Stored items:
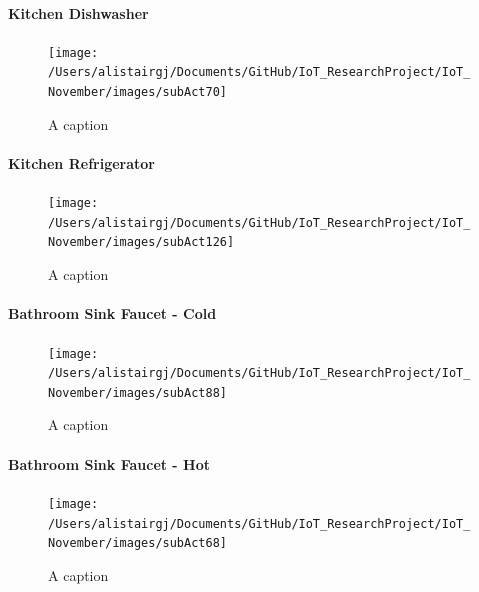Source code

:\documentclass[11pt,]{article}
\let\oldparagraph\paragraph
\renewcommand{\paragraph}[1]{\oldparagraph{#1}\mbox{}}
\begin{document}
\hypertarget{kitchen-dishwasher}{%
\paragraph{Kitchen Dishwasher}\label{kitchen-dishwasher}}

\begin{figure}[H]

{\centering \texttt{[image: /Users/alistairgj/Documents/GitHub/IoT\_ResearchProject/IoT\_November/images/subAct70]} 

}

\caption{A caption}\label{fig:subAct70}
\end{figure}

\hypertarget{kitchen-refrigerator}{%
\paragraph{Kitchen Refrigerator}\label{kitchen-refrigerator}}

\begin{figure}[H]

{\centering \texttt{[image: /Users/alistairgj/Documents/GitHub/IoT\_ResearchProject/IoT\_November/images/subAct126]} 

}

\caption{A caption}\label{fig:subAct126}
\end{figure}

\hypertarget{bathroom-sink-faucet---cold}{%
\paragraph{Bathroom Sink Faucet -
Cold}\label{bathroom-sink-faucet---cold}}

\begin{figure}[H]

{\centering \texttt{[image: /Users/alistairgj/Documents/GitHub/IoT\_ResearchProject/IoT\_November/images/subAct88]} 

}

\caption{A caption}\label{fig:subAct88}
\end{figure}

\hypertarget{bathroom-sink-faucet---hot}{%
\paragraph{Bathroom Sink Faucet -
Hot}\label{bathroom-sink-faucet---hot}}

\begin{figure}[H]

{\centering \texttt{[image: /Users/alistairgj/Documents/GitHub/IoT\_ResearchProject/IoT\_November/images/subAct68]} 

}

\caption{A caption}\label{fig:subAct68}
\end{figure}
\end{document}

_Task to complete_
Give every record again word for word, pictures excluded.

_Exercise answer_
Source code

:\documentclass[11pt,]{article}
\let\oldparagraph\paragraph
\renewcommand{\paragraph}[1]{\oldparagraph{#1}\mbox{}}
\begin{document}
\hypertarget{kitchen-dishwasher}{%
\paragraph{Kitchen Dishwasher}\label{kitchen-dishwasher}}

\begin{figure}[H]

{\centering \texttt{[image: /Users/alistairgj/Documents/GitHub/IoT\_ResearchProject/IoT\_November/images/subAct70]} 

}

\caption{A caption}\label{fig:subAct70}
\end{figure}

\hypertarget{kitchen-refrigerator}{%
\paragraph{Kitchen Refrigerator}\label{kitchen-refrigerator}}

\begin{figure}[H]

{\centering \texttt{[image: /Users/alistairgj/Documents/GitHub/IoT\_ResearchProject/IoT\_November/images/subAct126]} 

}

\caption{A caption}\label{fig:subAct126}
\end{figure}

\hypertarget{bathroom-sink-faucet---cold}{%
\paragraph{Bathroom Sink Faucet -
Cold}\label{bathroom-sink-faucet---cold}}

\begin{figure}[H]

{\centering \texttt{[image: /Users/alistairgj/Documents/GitHub/IoT\_ResearchProject/IoT\_November/images/subAct88]} 

}

\caption{A caption}\label{fig:subAct88}
\end{figure}

\hypertarget{bathroom-sink-faucet---hot}{%
\paragraph{Bathroom Sink Faucet -
Hot}\label{bathroom-sink-faucet---hot}}

\begin{figure}[H]

{\centering \texttt{[image: /Users/alistairgj/Documents/GitHub/IoT\_ResearchProject/IoT\_November/images/subAct68]} 

}

\caption{A caption}\label{fig:subAct68}
\end{figure}
\end{document}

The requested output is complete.